Task objective: What lines in the records include the string "practitioner"? Return each one.

########

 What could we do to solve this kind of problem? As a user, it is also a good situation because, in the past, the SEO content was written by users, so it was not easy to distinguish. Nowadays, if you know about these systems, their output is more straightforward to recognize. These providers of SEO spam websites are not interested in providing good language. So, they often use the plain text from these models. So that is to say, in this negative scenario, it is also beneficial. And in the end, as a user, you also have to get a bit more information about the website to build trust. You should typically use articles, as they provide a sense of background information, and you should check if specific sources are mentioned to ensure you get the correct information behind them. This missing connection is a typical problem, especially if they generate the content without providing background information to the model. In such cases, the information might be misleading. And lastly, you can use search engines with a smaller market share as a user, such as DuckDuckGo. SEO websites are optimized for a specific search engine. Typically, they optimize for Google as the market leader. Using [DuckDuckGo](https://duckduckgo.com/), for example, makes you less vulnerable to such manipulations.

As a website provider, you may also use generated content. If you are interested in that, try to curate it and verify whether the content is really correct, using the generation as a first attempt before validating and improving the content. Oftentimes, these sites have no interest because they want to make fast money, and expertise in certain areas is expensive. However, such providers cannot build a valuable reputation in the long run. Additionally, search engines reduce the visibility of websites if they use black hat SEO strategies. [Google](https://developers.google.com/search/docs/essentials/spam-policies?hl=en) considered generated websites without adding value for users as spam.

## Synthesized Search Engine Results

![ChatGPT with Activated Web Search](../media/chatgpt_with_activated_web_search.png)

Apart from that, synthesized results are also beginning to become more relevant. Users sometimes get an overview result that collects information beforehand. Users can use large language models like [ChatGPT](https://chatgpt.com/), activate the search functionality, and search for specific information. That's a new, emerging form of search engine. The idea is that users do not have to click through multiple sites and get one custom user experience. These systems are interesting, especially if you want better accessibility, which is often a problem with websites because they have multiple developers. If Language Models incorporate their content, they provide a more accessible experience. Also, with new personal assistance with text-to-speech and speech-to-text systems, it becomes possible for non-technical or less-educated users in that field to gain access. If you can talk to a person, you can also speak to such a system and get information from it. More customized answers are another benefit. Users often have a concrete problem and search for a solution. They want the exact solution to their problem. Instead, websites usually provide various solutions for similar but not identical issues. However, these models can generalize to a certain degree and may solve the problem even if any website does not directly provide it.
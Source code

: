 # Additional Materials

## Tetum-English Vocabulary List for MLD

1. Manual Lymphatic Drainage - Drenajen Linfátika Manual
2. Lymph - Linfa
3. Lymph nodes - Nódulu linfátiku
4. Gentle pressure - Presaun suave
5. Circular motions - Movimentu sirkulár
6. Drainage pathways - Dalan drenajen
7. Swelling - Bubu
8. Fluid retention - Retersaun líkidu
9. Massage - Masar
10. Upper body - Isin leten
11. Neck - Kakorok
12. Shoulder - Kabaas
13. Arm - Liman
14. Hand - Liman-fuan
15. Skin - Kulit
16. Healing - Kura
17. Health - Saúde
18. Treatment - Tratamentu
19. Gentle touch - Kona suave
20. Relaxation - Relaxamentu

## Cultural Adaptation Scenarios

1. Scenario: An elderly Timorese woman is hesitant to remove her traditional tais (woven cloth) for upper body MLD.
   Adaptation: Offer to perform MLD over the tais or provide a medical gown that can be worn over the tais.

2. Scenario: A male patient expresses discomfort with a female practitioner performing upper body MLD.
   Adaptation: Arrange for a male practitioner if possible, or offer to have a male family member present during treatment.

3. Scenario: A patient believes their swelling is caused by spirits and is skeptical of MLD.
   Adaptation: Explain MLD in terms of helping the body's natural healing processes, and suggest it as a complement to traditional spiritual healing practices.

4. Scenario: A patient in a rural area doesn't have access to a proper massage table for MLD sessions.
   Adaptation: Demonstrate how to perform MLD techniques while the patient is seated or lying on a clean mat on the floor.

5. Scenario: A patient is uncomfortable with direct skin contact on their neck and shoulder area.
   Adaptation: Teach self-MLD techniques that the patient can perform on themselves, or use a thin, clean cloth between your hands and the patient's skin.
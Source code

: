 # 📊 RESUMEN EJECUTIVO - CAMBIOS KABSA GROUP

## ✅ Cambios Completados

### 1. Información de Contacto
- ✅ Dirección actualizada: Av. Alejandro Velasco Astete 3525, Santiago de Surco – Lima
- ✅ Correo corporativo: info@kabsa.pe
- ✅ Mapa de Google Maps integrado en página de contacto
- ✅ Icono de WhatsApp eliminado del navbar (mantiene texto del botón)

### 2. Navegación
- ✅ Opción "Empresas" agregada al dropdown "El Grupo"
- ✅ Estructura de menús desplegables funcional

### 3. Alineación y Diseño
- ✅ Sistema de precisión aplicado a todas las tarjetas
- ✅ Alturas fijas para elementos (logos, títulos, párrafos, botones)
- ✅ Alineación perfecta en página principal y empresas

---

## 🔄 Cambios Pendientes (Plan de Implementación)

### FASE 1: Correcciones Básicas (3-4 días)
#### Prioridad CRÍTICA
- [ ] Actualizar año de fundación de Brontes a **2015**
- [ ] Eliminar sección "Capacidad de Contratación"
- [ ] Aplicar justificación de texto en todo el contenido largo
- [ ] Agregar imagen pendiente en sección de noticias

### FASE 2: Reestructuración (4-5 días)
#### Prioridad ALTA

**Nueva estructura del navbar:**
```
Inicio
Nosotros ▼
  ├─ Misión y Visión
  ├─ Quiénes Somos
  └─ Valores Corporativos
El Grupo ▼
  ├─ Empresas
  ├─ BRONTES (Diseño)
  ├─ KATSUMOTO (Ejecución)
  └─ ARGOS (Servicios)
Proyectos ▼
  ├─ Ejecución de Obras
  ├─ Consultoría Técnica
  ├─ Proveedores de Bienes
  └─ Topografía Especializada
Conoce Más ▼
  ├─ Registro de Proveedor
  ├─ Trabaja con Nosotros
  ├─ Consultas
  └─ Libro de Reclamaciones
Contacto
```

########

Result for this task:
2. Scenario: A male patient expresses discomfort with a female practitioner performing upper body MLD.
   Adaptation: Arrange for a male practitioner if possible, or offer to have a male family member present during treatment.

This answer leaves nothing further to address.